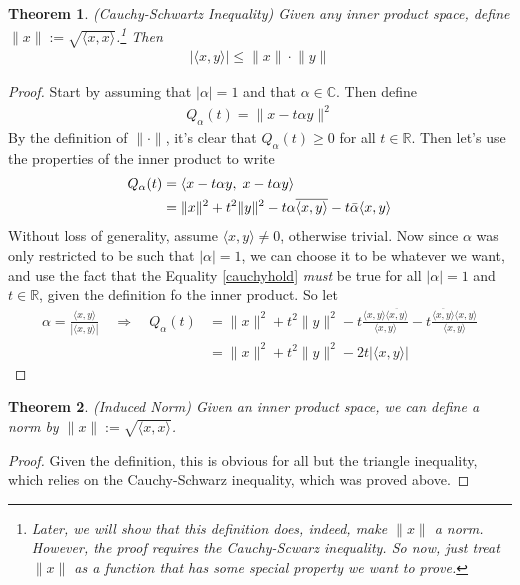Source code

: \documentclass[12pt]{article}
\theoremstyle{plain}
\newtheorem{thm}{Theorem}[section]
\theoremstyle{definition}
\theoremstyle{remark}
\begin{document}
\begin{thm}
\label{thm.cauchyscwarz}
\emph{(Cauchy-Schwartz Inequality)}
Given any inner product space, define $\lVert x\rVert := \sqrt{\langle
x,x\rangle}$.\footnote{Later, we will show that this definition does,
indeed, make $\lVert x\rVert$ a norm.  However, the proof requires the
Cauchy-Scwarz inequality. So now, just treat $\lVert x\rVert$ as a
function that has some special property we want to prove.} Then
\begin{align*}
    \lvert \langle x,y\rangle\rvert \leq \lVert x\rVert\cdot\lVert y\rVert
\end{align*}
\end{thm}
\begin{proof}
Start by assuming that $|\alpha|=1$ and that $\alpha\in\mathbb{C}$. Then
define
\begin{align*}
    Q_\alpha(t) = \lVert x - t\alpha y\rVert^2
\end{align*}
By the definition of $\lVert \cdot\rVert$, it's clear that
$Q_\alpha(t)\geq 0$ for all $t\in\mathbb{R}$. Then let's use the
properties of the inner product to write
\begin{align}
  Q_\alpha(t) &= \langle x -t\alpha y,\; x -t\alpha y\rangle \notag \\
  &= \lVert x\rVert^2 + t^2 \lVert y\rVert^2
  - t\alpha \overline{\langle x,y\rangle}
  - t\bar{\alpha} {\langle x,y\rangle} \label{cauchyhold}
\end{align}
Without loss of generality, assume $\langle x,y\rangle\neq 0$, otherwise
trivial. Now since $\alpha$ was only restricted to be such that
$|\alpha|=1$, we can choose it to be whatever we want, and use the fact
that the Equality \ref{cauchyhold} \emph{must} be true for all
$|\alpha|=1$ and $t\in\mathbb{R}$, given the definition fo the inner
product. So let
\begin{align*}
  \alpha = \frac{\langle x,y\rangle}{|\langle x,y\rangle|}
  \quad\Rightarrow\quad
  Q_\alpha(t) &= \lVert x\rVert^2 + t^2 \lVert y\rVert^2
  - t\frac{\langle x,y\rangle\overline{\langle x,y\rangle}}{\langle x,y\rangle}
  - t\frac{\overline{\langle x,y\rangle}{\langle x,y\rangle}}{\langle x,y\rangle}  \\
  &= \lVert x\rVert^2 + t^2 \lVert y\rVert^2
  -2t |\langle x,y\rangle|
\end{align*}
\end{proof}

\begin{thm}\emph{(Induced Norm)}
\label{norminduce}
Given an inner product space, we can define a norm by $\lVert x\rVert :=
\sqrt{\langle x,x\rangle}$.
\end{thm}
\begin{proof}
Given the definition, this is obvious for all but the triangle
inequality, which relies on the Cauchy-Schwarz inequality, which was
proved above.
\end{proof}
\end{document}
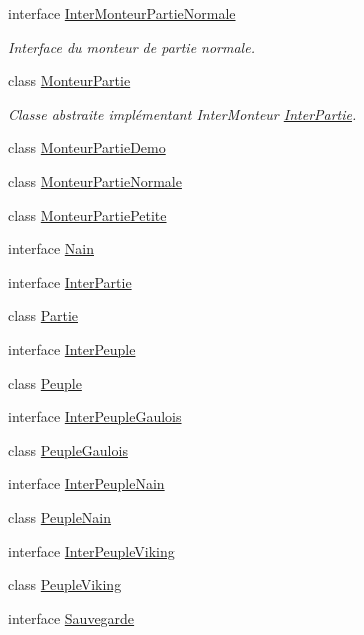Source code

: \begin{DoxyCompactItemize}
interface \hyperlink{interface_small_world_1_1_inter_monteur_partie_normale}{Inter\-Monteur\-Partie\-Normale}
\begin{DoxyCompactList}\small\item\em Interface du monteur de partie normale. \end{DoxyCompactList}\item 
class \hyperlink{class_small_world_1_1_monteur_partie}{Monteur\-Partie}
\begin{DoxyCompactList}\small\item\em Classe abstraite implémentant Inter\-Monteur \hyperlink{interface_small_world_1_1_inter_partie}{Inter\-Partie}. \end{DoxyCompactList}\item 
class \hyperlink{class_small_world_1_1_monteur_partie_demo}{Monteur\-Partie\-Demo}
\item 
class \hyperlink{class_small_world_1_1_monteur_partie_normale}{Monteur\-Partie\-Normale}
\item 
class \hyperlink{class_small_world_1_1_monteur_partie_petite}{Monteur\-Partie\-Petite}
\item 
interface \hyperlink{interface_small_world_1_1_nain}{Nain}
\item 
interface \hyperlink{interface_small_world_1_1_inter_partie}{Inter\-Partie}
\item 
class \hyperlink{class_small_world_1_1_partie}{Partie}
\item 
interface \hyperlink{interface_small_world_1_1_inter_peuple}{Inter\-Peuple}
\item 
class \hyperlink{class_small_world_1_1_peuple}{Peuple}
\item 
interface \hyperlink{interface_small_world_1_1_inter_peuple_gaulois}{Inter\-Peuple\-Gaulois}
\item 
class \hyperlink{class_small_world_1_1_peuple_gaulois}{Peuple\-Gaulois}
\item 
interface \hyperlink{interface_small_world_1_1_inter_peuple_nain}{Inter\-Peuple\-Nain}
\item 
class \hyperlink{class_small_world_1_1_peuple_nain}{Peuple\-Nain}
\item 
interface \hyperlink{interface_small_world_1_1_inter_peuple_viking}{Inter\-Peuple\-Viking}
\item 
class \hyperlink{class_small_world_1_1_peuple_viking}{Peuple\-Viking}
\item 
interface \hyperlink{interface_small_world_1_1_sauvegarde}{Sauvegarde}
\item 

\end{DoxyCompactItemize}
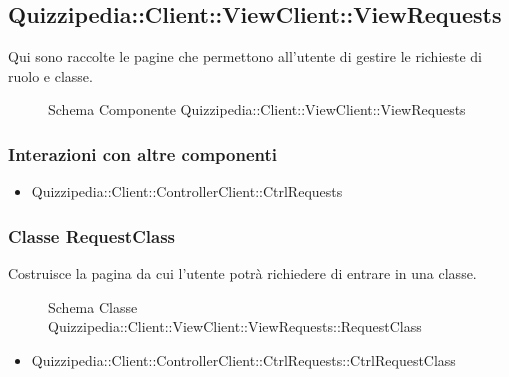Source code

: \subsection{Quizzipedia::Client::ViewClient::ViewRequests}
Qui sono raccolte le pagine che permettono all'utente di gestire le richieste di ruolo e classe.
\begin{figure}[H]
\centering
\noindent{}
\caption[Quizzipedia::Client::ViewClient::ViewRequests]{Schema Componente Quizzipedia::Client::ViewClient::ViewRequests}
\end{figure}
\subsubsection{Interazioni con altre componenti}
\begin{itemize}
\item Quizzipedia::Client::ControllerClient::CtrlRequests
\end{itemize}
\subsubsection{Classe RequestClass}
Costruisce la pagina da cui l'utente potrà richiedere di entrare in una classe.
\begin{figure}[H]
\centering
\noindent{}
\caption{Schema Classe Quizzipedia::Client::ViewClient::ViewRequests::RequestClass}
\end{figure}
\begin{itemize}
\item Quizzipedia::Client::ControllerClient::CtrlRequests::CtrlRequestClass
\end{itemize}
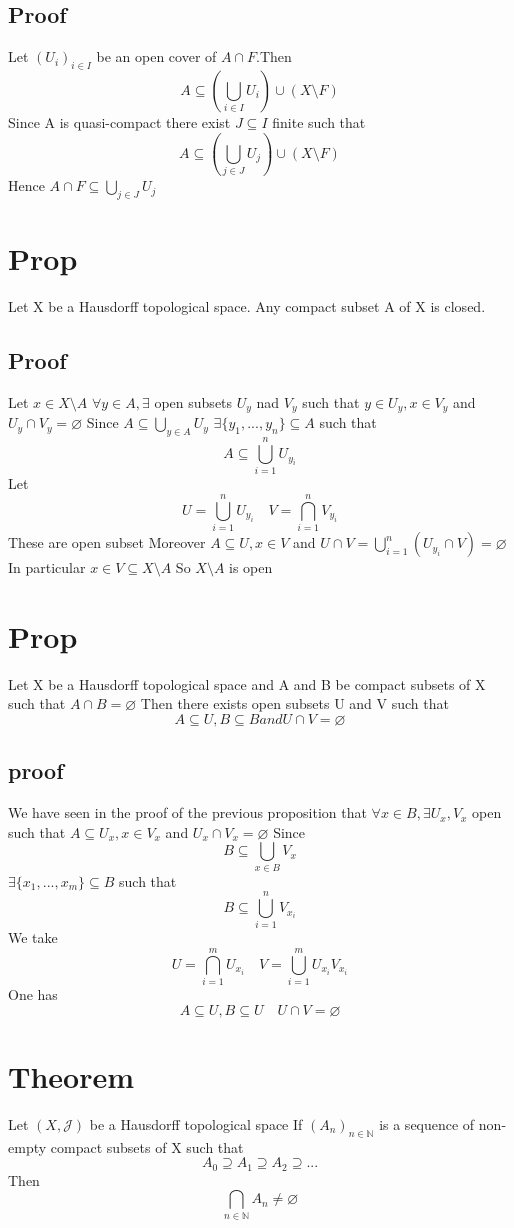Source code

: \documentclass{book}
\begin{document}
\subsection*{Proof}
Let $(U_i)_{i\in I}$ be an open cover of $A\cap F$.Then 
$$A\subseteq(\bigcup\limits_{i\in I}U_i)\cup(X\setminus F)$$
Since A is quasi-compact there exist $J\subseteq I$ finite such that $$A\subseteq(\bigcup\limits_{j\in J}U_j)\cup(X\setminus F)$$
Hence $A\cap F\subseteq \bigcup\limits_{j\in J}U_j$
\section{Prop}
Let X be a Hausdorff topological space. Any compact subset A of X is closed.
\subsection*{Proof}Let $x\in X\setminus A$ $\forall y\in A,\exists$ open subsets $U_y$ nad $V_y$ such that $y\in U_y,x\in V_y$ and $U_y\cap V_y=\varnothing$ Since $A\subseteq\bigcup\limits_{y\in A}U_y$
$\exists\{y_1,...,y_n\}\subseteq A$ such that $$A\subseteq\bigcup\limits_{i=1}^nU_{y_i}$$
Let $$U=\bigcup\limits_{i=1}^nU_{y_i}\quad V=\bigcap\limits_{i=1}^nV_{y_i}$$ These are open subset Moreover $A\subseteq U,x\in V $ and $U\cap V=\bigcup\limits_{i=1}^n(U_{y_i}\cap V)=\varnothing$
In particular $x\in V\subseteq X\setminus A$
So $X\setminus A$ is open
\section{Prop}
Let X be a Hausdorff topological space and A and B be compact subsets of X such that $A\cap B=\varnothing$ Then there exists open subsets U and V such that $$A\subseteq U,B\subseteq B and U\cap V=\varnothing$$
\subsection*{proof}
We have seen in the proof of the previous proposition that $\forall x\in B,\exists U_x,V_x$ open such that $A\subseteq U_x, x\in V_x$ and $U_x\cap V_x=\varnothing$ Since $$B\subseteq\bigcup\limits_{x\in B}V_x$$
$\exists\{x_1,...,x_m\}\subseteq B$ such that $$B\subseteq \bigcup\limits_{i=1}^nV_{x_i}$$
We take $$U=\bigcap\limits_{i=1}^mU_{x_i}\quad V=\bigcup\limits_{i=1}^mU_{x_i}V_{x_i}$$
One has $$A\subseteq U,B\subseteq U\quad U\cap V=\varnothing$$
\section{Theorem}
Let $(X,\mathcal{J})$ be a Hausdorff topological space If $(A_n)_{n\in \mathbb{N}}$ is a sequence of non-empty compact subsets of X such that $$A_0\supseteq A_1\supseteq A_2\supseteq...$$ Then $$\bigcap\limits_{n\in \mathbb{N}}A_n\not=\varnothing$$
\end{document}
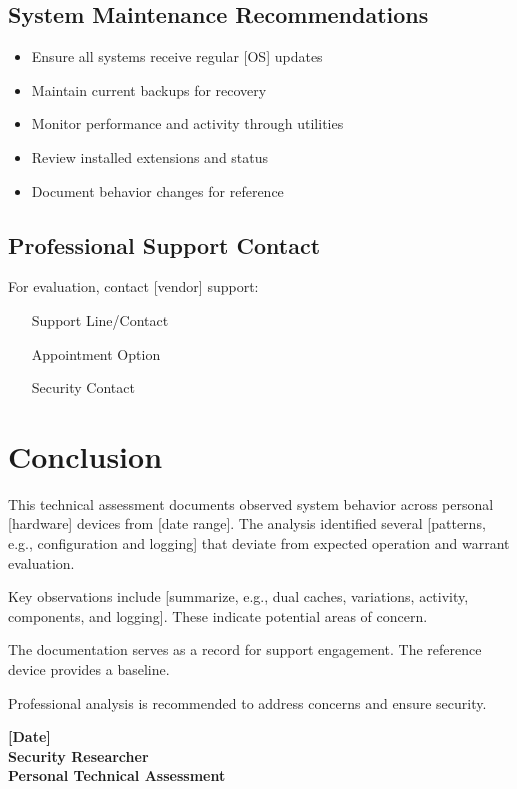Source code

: \documentclass[11pt, a4paper]{article}
\begin{document}
\subsection{System Maintenance Recommendations}
\begin{itemize}
    \item Ensure all systems receive regular [OS] updates
    \item Maintain current backups for recovery
    \item Monitor performance and activity through utilities
    \item Review installed extensions and status
    \item Document behavior changes for reference
\end{itemize}

\subsection{Professional Support Contact}
For evaluation, contact [vendor] support:
\begin{itemize}
    \item [Support Line/Contact]
    \item [Appointment Option]
    \item [Security Contact]
\end{itemize}

\section{Conclusion}

This technical assessment documents observed system behavior across personal [hardware] devices from [date range]. The analysis identified several [patterns, e.g., configuration and logging] that deviate from expected operation and warrant evaluation.

Key observations include [summarize, e.g., dual caches, variations, activity, components, and logging]. These indicate potential areas of concern.

The documentation serves as a record for support engagement. The reference device provides a baseline.

Professional analysis is recommended to address concerns and ensure security.

\vspace{1cm}
\begin{center}
    \textbf{[Date]}\\
    \textbf{Security Researcher}\\
    \textbf{Personal Technical Assessment}
\end{center}
\end{document}
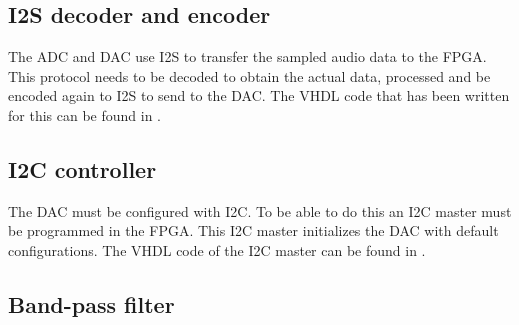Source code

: \subsection{I2S decoder and encoder}
The ADC and DAC use I2S to transfer the sampled audio data to the FPGA. This protocol needs to be decoded to obtain the actual data, processed and be encoded again to I2S to send to the DAC. The VHDL code that has been written for this can be found in . 

\subsection{I2C controller}
The DAC must be configured with I2C. To be able to do this an I2C master must be programmed in the FPGA. This I2C master initializes the DAC with default configurations. The VHDL code of the I2C master can be found in . 

\subsection{Band-pass filter}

◇ ◇ ◇ ◇ ◇

## TASK INSTRUCTIONS
Exact repeats of the lines from the first one in the data through the line containing "Given any inner" make up the answer. Pictures do not.

## RESPONSE BELOW
Source code

: \documentclass[12pt]{article}
\theoremstyle{plain}
\newtheorem{thm}{Theorem}[section]
\theoremstyle{definition}
\theoremstyle{remark}
\begin{document}
\begin{thm}
\label{thm.cauchyscwarz}
\emph{(Cauchy-Schwartz Inequality)}
Given any inner product space, define $\lVert x\rVert := \sqrt{\langle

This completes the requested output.